Informations générales
Nom de naissance Marianne Evelyn Faithfull
Naissance 29 décembre 1946 (67 ans)
Londres, Angleterre
Drapeau : Royaume-Uni Royaume-Uni
Genre musical Rock pop, folk, jazz, blues
Instruments Voix, clavier
Labels Decca, Deram, London, NEMS, Columbia, Island, RCA, Instinct, Sanctuary, Anti, Naïve
Site officiel www.mariannefaithfull.org.uk

Marianne Faithfull (née le 29 décembre 1946 à Londres) est une chanteuse de rock et actrice anglaise.

Jusqu'aux années 1960[modifier | modifier le code]

Fille d'un officier britannique et d'une aristocrate autrichienne, petite-nièce de l'écrivain Leopold von Sacher-Masoch, elle est élevée à Londres jusqu'au divorce de ses parents. Elle suit alors sa mère à Reading (Berkshire) et participe, pendant sa scolarité, aux spectacles du « Progress Theatre » de la ville.

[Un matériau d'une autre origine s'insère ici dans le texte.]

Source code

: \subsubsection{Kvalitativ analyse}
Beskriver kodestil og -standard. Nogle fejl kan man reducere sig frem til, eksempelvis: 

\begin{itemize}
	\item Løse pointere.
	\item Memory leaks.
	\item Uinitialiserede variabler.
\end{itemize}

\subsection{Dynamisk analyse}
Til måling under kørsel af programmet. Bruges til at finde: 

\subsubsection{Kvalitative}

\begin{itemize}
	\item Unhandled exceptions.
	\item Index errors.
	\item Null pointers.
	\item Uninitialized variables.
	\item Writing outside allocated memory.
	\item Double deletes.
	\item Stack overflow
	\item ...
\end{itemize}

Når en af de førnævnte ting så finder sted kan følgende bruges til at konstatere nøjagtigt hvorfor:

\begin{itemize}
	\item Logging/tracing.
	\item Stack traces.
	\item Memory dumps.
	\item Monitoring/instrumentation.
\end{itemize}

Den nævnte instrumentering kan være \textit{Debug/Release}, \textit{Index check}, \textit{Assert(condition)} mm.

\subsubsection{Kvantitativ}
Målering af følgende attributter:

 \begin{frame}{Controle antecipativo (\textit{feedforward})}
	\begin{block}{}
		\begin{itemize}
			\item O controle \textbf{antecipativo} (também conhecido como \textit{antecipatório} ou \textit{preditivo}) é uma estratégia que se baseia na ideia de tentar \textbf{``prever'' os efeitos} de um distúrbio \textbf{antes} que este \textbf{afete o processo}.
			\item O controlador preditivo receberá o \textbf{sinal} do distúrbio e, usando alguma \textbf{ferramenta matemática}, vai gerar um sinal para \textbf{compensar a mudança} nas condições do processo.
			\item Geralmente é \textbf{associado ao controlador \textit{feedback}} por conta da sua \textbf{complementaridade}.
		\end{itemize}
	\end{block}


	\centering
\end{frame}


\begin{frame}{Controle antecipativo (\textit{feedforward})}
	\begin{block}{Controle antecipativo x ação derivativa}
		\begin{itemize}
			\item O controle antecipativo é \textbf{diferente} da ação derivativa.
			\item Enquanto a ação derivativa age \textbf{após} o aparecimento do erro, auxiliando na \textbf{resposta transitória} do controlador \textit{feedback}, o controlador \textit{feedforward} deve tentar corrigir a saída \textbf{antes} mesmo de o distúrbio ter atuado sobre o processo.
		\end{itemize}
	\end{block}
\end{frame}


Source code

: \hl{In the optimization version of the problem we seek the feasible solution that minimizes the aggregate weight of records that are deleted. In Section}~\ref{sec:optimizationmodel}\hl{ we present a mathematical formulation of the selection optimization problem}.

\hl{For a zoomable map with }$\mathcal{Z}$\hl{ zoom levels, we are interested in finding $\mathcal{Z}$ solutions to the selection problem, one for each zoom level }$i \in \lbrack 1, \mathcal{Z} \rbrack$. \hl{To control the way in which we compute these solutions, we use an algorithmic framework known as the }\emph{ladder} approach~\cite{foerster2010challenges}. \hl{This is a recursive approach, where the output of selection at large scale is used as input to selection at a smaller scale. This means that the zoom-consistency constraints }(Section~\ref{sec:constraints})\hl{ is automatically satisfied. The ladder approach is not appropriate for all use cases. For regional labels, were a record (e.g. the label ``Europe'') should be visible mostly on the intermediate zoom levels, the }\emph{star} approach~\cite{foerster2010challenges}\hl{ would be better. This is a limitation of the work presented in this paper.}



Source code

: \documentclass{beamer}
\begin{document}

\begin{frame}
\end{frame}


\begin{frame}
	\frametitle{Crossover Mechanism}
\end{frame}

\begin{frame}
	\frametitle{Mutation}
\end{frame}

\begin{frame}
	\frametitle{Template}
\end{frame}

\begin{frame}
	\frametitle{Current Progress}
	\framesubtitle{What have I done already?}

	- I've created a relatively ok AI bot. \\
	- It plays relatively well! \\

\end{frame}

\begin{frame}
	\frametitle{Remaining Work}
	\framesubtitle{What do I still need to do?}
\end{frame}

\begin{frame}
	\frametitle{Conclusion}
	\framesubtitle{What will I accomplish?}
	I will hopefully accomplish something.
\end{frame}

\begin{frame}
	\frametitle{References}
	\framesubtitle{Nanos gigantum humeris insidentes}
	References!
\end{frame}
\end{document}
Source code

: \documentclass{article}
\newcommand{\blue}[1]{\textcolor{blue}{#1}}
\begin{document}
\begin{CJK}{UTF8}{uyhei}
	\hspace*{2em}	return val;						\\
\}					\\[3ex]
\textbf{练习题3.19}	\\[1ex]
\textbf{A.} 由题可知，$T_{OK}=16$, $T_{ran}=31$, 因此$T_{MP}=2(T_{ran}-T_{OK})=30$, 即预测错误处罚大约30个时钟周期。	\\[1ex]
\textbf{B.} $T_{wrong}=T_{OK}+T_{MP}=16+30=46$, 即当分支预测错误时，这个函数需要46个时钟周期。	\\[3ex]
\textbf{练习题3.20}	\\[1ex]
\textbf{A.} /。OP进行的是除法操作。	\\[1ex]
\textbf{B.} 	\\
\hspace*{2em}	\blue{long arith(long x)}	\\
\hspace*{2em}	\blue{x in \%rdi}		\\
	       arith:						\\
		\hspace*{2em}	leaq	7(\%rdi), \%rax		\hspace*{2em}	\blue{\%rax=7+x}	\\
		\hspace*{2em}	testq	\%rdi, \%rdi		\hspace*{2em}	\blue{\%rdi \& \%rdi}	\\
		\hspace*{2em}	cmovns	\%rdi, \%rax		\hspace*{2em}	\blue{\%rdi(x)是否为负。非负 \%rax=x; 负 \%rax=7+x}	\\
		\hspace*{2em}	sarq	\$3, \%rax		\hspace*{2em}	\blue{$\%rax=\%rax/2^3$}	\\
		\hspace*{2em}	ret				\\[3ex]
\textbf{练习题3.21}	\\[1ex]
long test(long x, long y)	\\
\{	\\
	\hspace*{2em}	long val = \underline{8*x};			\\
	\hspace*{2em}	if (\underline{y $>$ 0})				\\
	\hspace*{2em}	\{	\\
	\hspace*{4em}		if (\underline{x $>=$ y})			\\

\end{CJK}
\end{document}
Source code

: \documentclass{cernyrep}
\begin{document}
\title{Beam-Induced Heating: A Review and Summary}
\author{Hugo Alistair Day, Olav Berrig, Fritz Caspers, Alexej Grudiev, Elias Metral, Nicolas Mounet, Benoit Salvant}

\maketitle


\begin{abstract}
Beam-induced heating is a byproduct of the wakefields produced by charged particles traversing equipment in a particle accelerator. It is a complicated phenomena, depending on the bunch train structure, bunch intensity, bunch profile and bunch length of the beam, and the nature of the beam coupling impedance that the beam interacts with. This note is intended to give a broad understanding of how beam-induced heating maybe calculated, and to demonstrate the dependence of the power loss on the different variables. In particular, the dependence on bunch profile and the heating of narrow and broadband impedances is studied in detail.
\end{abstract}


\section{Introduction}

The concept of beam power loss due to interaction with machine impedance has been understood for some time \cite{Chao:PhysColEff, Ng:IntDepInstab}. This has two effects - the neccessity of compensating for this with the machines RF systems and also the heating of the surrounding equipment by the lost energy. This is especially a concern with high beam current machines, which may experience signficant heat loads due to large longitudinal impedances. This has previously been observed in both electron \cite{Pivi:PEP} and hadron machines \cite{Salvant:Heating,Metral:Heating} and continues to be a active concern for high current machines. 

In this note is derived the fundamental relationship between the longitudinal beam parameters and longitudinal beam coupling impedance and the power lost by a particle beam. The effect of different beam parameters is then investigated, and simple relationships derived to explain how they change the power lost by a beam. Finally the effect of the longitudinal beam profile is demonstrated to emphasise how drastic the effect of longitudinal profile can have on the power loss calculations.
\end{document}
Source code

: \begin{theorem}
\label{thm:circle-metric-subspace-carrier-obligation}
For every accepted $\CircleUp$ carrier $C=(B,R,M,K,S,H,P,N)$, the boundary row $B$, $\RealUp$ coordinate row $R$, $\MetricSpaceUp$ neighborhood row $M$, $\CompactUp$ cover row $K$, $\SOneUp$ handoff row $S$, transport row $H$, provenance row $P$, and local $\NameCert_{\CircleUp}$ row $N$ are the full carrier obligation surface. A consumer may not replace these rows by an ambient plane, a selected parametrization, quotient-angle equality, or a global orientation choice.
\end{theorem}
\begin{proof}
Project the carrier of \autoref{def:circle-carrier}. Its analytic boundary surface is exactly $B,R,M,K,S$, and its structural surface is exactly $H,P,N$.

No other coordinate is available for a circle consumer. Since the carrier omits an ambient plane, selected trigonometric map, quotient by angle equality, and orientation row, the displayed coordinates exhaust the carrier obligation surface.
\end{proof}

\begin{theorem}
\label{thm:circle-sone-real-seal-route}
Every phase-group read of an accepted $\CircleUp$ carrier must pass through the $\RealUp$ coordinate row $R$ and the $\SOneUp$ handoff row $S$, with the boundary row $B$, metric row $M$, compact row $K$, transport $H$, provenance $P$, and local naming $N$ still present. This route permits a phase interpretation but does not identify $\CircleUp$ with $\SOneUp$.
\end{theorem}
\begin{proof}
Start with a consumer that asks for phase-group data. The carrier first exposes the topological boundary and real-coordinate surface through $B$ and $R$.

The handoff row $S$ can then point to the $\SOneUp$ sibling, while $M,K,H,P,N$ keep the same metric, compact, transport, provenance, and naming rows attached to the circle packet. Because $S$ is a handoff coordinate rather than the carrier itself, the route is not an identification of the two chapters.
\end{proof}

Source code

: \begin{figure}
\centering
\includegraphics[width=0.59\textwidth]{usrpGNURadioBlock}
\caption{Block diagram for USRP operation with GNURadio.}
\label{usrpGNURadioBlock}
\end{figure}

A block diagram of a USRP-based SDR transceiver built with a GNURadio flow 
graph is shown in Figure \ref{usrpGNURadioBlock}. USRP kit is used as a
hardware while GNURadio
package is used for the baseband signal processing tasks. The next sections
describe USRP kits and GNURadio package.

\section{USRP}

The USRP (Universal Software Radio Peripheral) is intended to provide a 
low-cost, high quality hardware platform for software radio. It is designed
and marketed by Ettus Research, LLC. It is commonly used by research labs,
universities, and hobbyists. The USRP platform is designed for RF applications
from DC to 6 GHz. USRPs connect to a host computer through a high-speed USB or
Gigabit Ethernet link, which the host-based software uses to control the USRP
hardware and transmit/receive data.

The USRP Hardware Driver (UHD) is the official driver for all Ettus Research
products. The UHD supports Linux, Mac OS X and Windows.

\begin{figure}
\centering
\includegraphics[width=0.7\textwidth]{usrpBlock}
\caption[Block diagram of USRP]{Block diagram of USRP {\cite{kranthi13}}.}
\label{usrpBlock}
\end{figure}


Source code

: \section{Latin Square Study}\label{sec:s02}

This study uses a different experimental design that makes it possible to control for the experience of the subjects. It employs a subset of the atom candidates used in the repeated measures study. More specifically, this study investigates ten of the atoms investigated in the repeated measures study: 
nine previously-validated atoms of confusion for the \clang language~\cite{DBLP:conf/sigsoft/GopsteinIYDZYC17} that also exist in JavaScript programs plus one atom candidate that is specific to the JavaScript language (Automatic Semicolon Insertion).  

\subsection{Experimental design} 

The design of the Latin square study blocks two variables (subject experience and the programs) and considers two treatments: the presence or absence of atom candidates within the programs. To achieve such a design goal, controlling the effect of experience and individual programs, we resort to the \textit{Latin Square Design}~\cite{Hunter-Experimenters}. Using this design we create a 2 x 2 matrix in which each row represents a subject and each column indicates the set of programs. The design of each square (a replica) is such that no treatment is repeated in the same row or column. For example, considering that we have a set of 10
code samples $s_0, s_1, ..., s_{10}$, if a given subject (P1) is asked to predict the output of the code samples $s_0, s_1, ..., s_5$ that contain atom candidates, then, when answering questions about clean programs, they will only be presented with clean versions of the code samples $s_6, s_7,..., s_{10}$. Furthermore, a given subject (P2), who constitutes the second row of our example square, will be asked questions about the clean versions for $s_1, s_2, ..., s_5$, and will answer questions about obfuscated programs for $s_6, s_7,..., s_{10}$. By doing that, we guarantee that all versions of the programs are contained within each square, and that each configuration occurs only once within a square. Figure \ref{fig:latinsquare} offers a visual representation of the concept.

Au début des années 1960, elle se produit dans des cafés où elle interprète des chansons populaires traditionnelles. C'est à l'issue d'un de ces récitals qu'elle fait, en 1964, une rencontre déterminante avec Andrew Loog Oldham, le manager des Rolling Stones. Mick Jagger et Keith Richards écrivent au même moment, poussés par leur manager, leur première chanson As Tears Go By, mais ils ne veulent pas la faire interpréter par les Stones car, jugée trop sentimentale, elle ne correspond pas à ce qui constitue leur répertoire à l'époque : le blues et le rock. Le titre est donc confié à Marianne Faithfull, alors âgée de 17 ans ; il rencontre le succès et lance sa carrière. Elle enchaîne avec d'autres succès comme This Little Bird et Summer Nights.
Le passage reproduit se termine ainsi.